*TASK DETAILS:* Search the data for the word "onde" and copy out every line that has it.
= = = = =
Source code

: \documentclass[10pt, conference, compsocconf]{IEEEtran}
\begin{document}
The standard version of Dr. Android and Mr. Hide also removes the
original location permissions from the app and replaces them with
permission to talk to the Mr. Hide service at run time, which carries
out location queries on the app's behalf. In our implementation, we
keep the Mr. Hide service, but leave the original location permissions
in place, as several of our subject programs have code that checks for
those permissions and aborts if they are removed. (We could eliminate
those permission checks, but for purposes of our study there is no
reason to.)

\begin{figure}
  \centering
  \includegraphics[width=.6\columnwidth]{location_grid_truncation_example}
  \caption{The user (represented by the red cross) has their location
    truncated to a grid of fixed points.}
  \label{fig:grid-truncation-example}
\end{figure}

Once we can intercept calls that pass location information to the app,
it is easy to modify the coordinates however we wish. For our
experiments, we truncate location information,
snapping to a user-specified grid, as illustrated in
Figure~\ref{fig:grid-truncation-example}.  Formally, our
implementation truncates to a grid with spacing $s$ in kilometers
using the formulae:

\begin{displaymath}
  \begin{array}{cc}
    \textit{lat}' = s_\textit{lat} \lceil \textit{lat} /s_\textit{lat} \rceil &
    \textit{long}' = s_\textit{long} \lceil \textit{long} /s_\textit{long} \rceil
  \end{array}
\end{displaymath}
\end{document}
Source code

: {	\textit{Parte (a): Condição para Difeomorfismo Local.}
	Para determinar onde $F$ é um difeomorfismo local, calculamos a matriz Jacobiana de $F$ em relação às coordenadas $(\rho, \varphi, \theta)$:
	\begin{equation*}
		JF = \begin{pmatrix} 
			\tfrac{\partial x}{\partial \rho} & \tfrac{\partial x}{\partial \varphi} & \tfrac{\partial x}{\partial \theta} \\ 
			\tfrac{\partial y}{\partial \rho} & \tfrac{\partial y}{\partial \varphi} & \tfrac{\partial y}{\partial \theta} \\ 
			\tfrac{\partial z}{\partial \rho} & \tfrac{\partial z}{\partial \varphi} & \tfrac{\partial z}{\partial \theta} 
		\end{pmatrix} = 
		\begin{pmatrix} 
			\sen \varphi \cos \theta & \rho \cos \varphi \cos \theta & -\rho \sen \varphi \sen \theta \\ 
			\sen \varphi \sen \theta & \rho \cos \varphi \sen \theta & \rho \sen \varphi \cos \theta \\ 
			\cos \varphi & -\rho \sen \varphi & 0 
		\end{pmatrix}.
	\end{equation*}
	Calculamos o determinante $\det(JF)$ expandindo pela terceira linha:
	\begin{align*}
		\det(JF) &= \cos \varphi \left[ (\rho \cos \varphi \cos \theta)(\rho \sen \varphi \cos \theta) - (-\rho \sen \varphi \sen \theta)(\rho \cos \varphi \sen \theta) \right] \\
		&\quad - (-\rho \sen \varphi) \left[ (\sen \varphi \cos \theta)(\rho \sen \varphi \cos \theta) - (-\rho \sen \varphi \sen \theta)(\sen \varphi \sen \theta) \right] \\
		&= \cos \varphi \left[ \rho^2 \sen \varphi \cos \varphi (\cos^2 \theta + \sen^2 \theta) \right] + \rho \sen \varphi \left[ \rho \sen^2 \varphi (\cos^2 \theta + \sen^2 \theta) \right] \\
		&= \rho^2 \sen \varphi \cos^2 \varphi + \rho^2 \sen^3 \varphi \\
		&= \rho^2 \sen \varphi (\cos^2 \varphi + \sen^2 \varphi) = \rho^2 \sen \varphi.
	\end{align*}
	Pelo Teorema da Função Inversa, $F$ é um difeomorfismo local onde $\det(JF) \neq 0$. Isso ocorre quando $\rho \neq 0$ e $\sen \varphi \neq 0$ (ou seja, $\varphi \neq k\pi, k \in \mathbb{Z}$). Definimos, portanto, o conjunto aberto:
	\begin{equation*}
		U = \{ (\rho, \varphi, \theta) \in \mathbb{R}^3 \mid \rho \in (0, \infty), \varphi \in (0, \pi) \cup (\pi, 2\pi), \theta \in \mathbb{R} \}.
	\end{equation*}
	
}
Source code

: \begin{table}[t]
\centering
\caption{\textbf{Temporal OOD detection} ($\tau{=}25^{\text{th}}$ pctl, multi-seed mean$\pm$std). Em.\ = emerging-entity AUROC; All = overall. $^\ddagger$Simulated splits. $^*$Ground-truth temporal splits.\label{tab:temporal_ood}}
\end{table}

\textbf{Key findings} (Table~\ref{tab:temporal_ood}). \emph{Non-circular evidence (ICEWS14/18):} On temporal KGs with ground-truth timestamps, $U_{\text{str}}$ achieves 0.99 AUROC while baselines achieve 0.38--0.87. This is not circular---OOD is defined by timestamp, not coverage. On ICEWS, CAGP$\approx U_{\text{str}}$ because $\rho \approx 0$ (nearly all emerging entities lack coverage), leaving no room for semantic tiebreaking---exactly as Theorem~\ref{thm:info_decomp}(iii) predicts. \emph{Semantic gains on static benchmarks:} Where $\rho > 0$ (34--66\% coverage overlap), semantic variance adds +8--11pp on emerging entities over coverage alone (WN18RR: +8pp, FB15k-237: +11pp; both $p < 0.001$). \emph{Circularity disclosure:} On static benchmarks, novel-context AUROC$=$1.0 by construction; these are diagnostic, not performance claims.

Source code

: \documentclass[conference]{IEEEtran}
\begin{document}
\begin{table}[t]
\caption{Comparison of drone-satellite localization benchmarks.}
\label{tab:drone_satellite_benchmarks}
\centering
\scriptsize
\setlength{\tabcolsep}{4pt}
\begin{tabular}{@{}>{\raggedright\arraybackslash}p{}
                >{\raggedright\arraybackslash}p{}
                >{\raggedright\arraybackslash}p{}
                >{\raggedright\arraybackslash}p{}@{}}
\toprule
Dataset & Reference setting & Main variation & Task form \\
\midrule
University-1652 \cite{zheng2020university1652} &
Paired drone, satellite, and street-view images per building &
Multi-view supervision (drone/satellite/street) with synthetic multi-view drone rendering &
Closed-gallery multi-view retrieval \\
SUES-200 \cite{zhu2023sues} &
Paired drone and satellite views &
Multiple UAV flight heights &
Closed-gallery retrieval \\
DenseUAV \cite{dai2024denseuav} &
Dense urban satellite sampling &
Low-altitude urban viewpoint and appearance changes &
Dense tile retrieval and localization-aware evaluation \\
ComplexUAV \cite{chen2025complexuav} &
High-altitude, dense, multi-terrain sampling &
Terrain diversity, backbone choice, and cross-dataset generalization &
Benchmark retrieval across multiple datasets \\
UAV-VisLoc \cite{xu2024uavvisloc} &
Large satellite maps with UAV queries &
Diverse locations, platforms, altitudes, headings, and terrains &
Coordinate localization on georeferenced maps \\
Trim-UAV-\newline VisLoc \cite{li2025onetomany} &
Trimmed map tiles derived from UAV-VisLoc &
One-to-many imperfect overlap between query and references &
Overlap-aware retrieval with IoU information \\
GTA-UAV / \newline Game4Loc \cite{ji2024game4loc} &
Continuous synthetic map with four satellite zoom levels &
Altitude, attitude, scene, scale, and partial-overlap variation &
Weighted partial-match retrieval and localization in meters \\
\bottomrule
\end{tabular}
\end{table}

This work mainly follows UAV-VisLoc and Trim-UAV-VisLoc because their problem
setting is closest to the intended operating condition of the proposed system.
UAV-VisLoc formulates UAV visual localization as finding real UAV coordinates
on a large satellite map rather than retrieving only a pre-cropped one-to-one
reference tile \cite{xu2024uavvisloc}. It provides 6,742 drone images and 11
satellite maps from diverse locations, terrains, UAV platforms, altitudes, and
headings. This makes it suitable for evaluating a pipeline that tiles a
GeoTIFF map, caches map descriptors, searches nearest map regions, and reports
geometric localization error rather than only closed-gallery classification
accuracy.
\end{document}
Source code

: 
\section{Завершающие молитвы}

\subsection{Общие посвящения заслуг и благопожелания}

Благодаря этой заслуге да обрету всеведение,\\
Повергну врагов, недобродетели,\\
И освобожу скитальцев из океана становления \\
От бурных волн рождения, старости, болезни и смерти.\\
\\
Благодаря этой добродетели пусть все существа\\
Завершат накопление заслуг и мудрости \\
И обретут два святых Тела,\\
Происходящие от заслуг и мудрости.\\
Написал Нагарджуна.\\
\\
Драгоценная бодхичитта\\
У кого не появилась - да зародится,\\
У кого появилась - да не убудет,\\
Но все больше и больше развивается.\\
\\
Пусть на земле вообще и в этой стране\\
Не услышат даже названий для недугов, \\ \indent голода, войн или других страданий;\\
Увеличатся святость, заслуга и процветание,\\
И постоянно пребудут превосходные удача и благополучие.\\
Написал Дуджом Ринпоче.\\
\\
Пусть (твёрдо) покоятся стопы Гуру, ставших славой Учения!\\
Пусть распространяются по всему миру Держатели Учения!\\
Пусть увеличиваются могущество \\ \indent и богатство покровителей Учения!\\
= = = = =
*EXPECTED ANSWER:*
	Para determinar onde $F$ é um difeomorfismo local, calculamos a matriz Jacobiana de $F$ em relação às coordenadas $(\rho, \varphi, \theta)$:
	Pelo Teorema da Função Inversa, $F$ é um difeomorfismo local onde $\det(JF) \neq 0$. Isso ocorre quando $\rho \neq 0$ e $\sen \varphi \neq 0$ (ou seja, $\varphi \neq k\pi, k \in \mathbb{Z}$). Definimos, portanto, o conjunto aberto:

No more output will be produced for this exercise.